EPI programmes are, therefore, getting more dependent on a handful of manufacturers from developing countries which still manufacture basic vaccines because dollar payments, leading to tax breaks, still make it profitable. But they too increasingly want to move over to the highend business unless they get further incentives for EPI vaccines, as S S Jadhav, executive director, quality assurance and regulatory affairs, Serum Institute of India Limited (SSI), Pune makes clear.
At the macro-level, this trend might have deleterious consequences for universal immunisation. Immunisation is below 30 per cent in several parts of the developing world. WHO launched EPI in 1974 to ensure that every child gets vaccines against the six common diseases. By 2000, it succeeded in increasing coverage rates from just 5 per cent to 76 per cent. But far more has to be done.
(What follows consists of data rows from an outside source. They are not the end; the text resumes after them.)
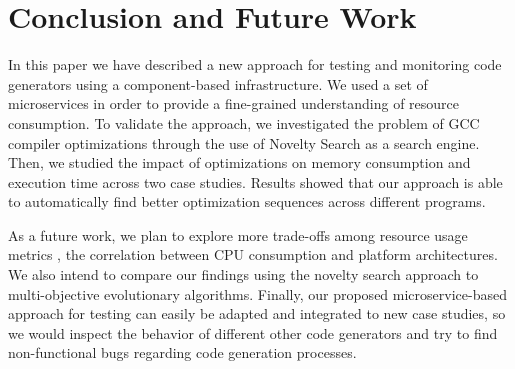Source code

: \section{Conclusion and Future Work}

In this paper we have described a new approach for testing and monitoring code generators using a component-based infrastructure. 
We used a set of microservices in order to provide a fine-grained understanding of resource consumption. 
To validate the approach, we investigated the problem of GCC compiler optimizations through the use of Novelty Search as a search engine.  Then, we studied the impact of optimizations on memory consumption and execution time across two case studies. 
Results showed that our approach is able to automatically find better optimization sequences across different programs.

As a future work, we plan to explore more trade-offs among resource usage metrics \eg, the correlation between CPU consumption and platform architectures. 
We also intend to compare our findings using the novelty search approach to multi-objective evolutionary algorithms. 
Finally, our proposed microservice-based approach for testing can easily be adapted and integrated to new case studies, so we would inspect the behavior of different other code generators and try to find non-functional bugs regarding code generation processes.



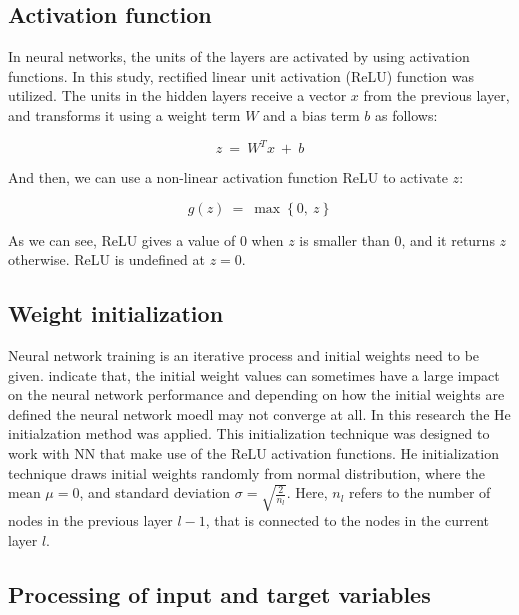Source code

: \documentclass[a4paper, twoside]{templates/ociamthesis}
\begin{document}
\hypertarget{activation-function}{%
\subsection{Activation function}\label{activation-function}}

In neural networks, the units of the layers are activated by using activation functions. In this study, rectified linear unit activation (ReLU) function was utilized. The units in the hidden layers receive a vector \(x\) from the previous layer, and transforms it using a weight term \(W\) and a bias term \(b\) as follows:

\begin{equation}
z\ =\ W^Tx\ +\ b
\label{eq:z}
\end{equation}

And then, we can use a non-linear activation function ReLU to activate \(z\):

\begin{equation}
g\left(z\right)\ =\ \max\left\{0,\ z\right\}
\label{eq:relu}
\end{equation}

As we can see, ReLU gives a value of 0 when \(z\) is smaller than 0, and it returns \(z\) otherwise. ReLU is undefined at \(z = 0\).

\hypertarget{weight-initialization}{%
\subsection{Weight initialization}\label{weight-initialization}}

Neural network training is an iterative process and initial weights need to be given. \citet{goodfellow2016deep} indicate that, the initial weight values can sometimes have a large impact on the neural network performance and depending on how the initial weights are defined the neural network moedl may not converge at all. In this research the He initialzation \citep{he2015delving} method was applied. This initialization technique was designed to work with NN that make use of the ReLU activation functions. He initialization technique draws initial weights randomly from normal distribution, where the mean \(\mu = 0\), and standard deviation \(\sigma = \sqrt{\frac{2}{n_{l}}}\). Here, \(n_{l}\) refers to the number of nodes in the previous layer \(l - 1\), that is connected to the nodes in the current layer \(l\).

\hypertarget{processing-of-input-and-target-variables}{%
\subsection{Processing of input and target variables}\label{processing-of-input-and-target-variables}}
\end{document}

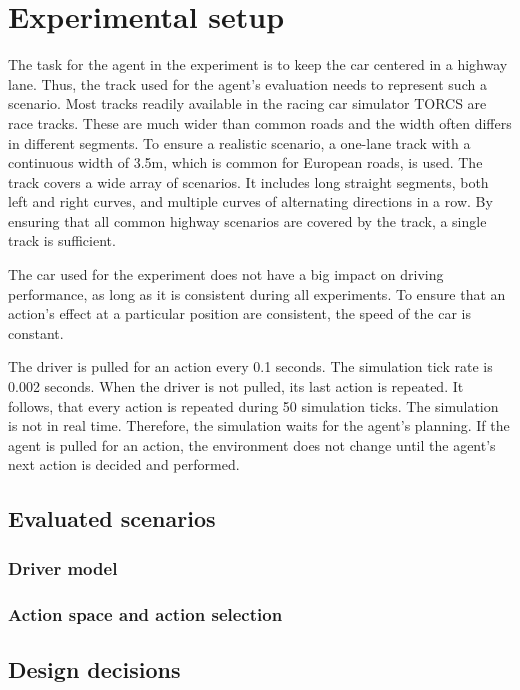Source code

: \chapter{Experimental setup}
\label{sec:setup}


The task for the agent in the experiment is to keep the car centered in a highway lane. Thus, the track used for the agent's evaluation needs to represent such a scenario. Most tracks readily available in the racing car simulator TORCS are race tracks. These are much wider than common roads and the width often differs in different segments. To ensure a realistic scenario, a one-lane track with a continuous width of 3.5m, which is common for European roads, is used. The track covers a wide array of scenarios. It includes long straight segments, both left and right curves, and multiple curves of alternating directions in a row. By ensuring that all common highway scenarios are covered by the track, a single track is sufficient.

The car used for the experiment does not have a big impact on driving performance, as long as it is consistent during all experiments. To ensure that an action's effect at a particular position are consistent, the speed of the car is constant.

The driver is pulled for an action every 0.1 seconds. The simulation tick rate is 0.002 seconds. When the driver is not pulled, its last action is repeated. It follows, that every action is repeated during 50 simulation ticks. The simulation is not in real time. Therefore, the simulation waits for the agent's planning. If the agent is pulled for an action, the environment does not change until the agent's next action is decided and performed.

\section{Evaluated scenarios}
\subsection{Driver model}
\subsection{Action space and action selection}
\section{Design decisions}

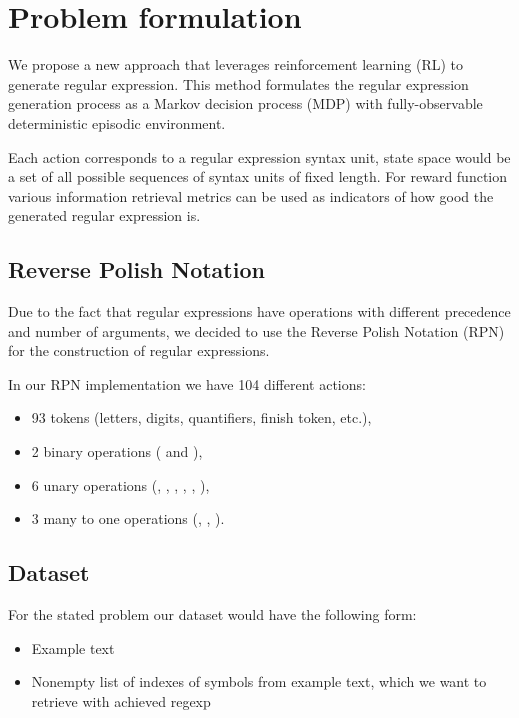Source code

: \documentclass{article}
\begin{document}
\section{Problem formulation}

We propose a new approach that leverages reinforcement learning (RL) to generate regular expression.
This method formulates the regular expression generation process as a Markov decision process (MDP)
with fully-observable deterministic episodic environment.

Each action corresponds to a regular expression syntax unit, state space would be a set of all possible sequences
of syntax units of fixed length. For reward function various information retrieval metrics can be used as indicators
of how good the generated regular expression is.

\subsection{Reverse Polish Notation}
Due to the fact that regular expressions have operations with different precedence and number of arguments,
we decided to use the Reverse Polish Notation (RPN) for the construction of regular expressions.

In our RPN implementation we have 104 different actions:
\begin{itemize}
  \item 93 tokens (letters, digits, quantifiers, finish token, etc.),
  \item 2 binary operations ( and \codeword{|}),
  \item 6 unary operations (\codeword{*}, \codeword{+}, , , , ),
  \item 3 many to one operations (\codeword{[]}, \codeword{^[]}, ).
\end{itemize}

\subsection{Dataset}

For the stated problem our dataset would have the following form:
\begin{itemize}
  \item Example text
  \item Nonempty list of indexes of symbols from example text, which we want to retrieve with achieved regexp
\end{itemize}
\end{document}
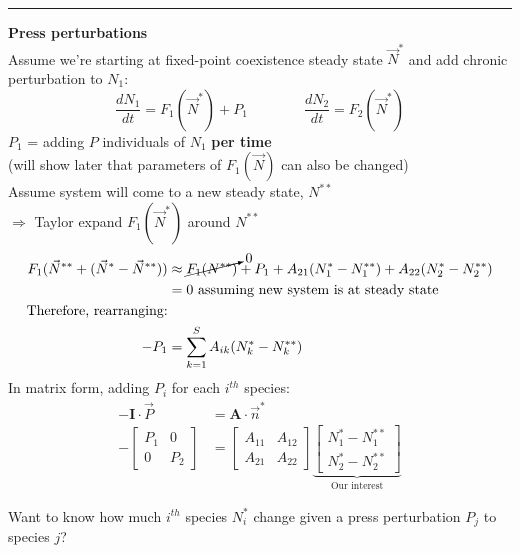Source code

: \documentclass{article}
\newcommand{\ind}{\-\hspace{1cm}}
\begin{document}
\rule[0.5ex]{\linewidth}{1pt}

\textbf{Press perturbations}\\
Assume we're starting at fixed-point coexistence steady state $\vec{N}^*$ and add chronic perturbation to $N_1$:
\begin{equation*}
	\frac{dN_1}{dt}=F_1(\vec{N}^*)+P_1 \qquad \qquad  \frac{dN_2}{dt}=F_2(\vec{N}^*)
\end{equation*}
\ind $P_1$ = adding $P$ individuals of $N_1$ \textbf{per time}\\
\ind \ind (will show later that parameters of $F_1(\vec{N})$ can also be changed)\\

Assume system will come to a new steady state, $N^{**}$\\

$\Rightarrow$ Taylor expand $F_1(\vec{N}^*)$ around $N^{**}$
\begin{align*}
	F_1(\vec{N}^{**}+(\vec{N}^*-\vec{N}^{**})) & \approx \cancelto{0}{F_1(N^{**})} +  P_1 + A_{21}(N_1^*-N_1^{**}) + A_{22}(N_2^*-N_2^{**})\\
	& = 0 \text{ assuming new system is at steady state}\\
	\text{Therefore, rearranging:}&\\
	-P_1 &= \sum_{k=1}^S A_{ik}(N_k^*-N_k^{**})
\end{align*}
In matrix form, adding $P_i$ for each $i^{th}$ species:
\begin{align*}
	-\mathbf{I}\cdot \vec{P}&= \mathbf{A} \cdot \vec{n}^*\\
	-\begin{bmatrix} P_1 & 0\\0 & P_2 \end{bmatrix}&=\begin{bmatrix} A_{11} & A_{12}\\A_{21} & A_{22} \end{bmatrix} \underbrace{\begin{bmatrix} N_1^* - N_1^{**} \\ N_2^* - N_2^{**}	\end{bmatrix}}_{\text{Our interest}}
\end{align*}

Want to know how much $i^{th}$ species $N_i^*$ change given a press perturbation $P_j$ to species $j$?
\end{document}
A recent study by WHO and UNICEF of in the GAVI-affiliated countries showed that 10 million additional lives could be saved per year by investing an annual average of US $1 billion on child and maternal immunisation between 2006 and 20015. The price tag for universal immunisation in the same period is US $35 billion, of which there is a US $10-15 billion shortfall.
But even increased funding may not be able to keep up with the shifting terrains of the markets unless policy changes, as we have seen. Take GAVI. It is estimated that one-third of its annual $35-billion budget for immmunisation will be spent on vaccines alone. But the annual spending on vaccines will rise from about $350 million in 2005 to nearly $1.5 billion in 2015, if programmes include underused and new vaccines. This is the crux of the problem.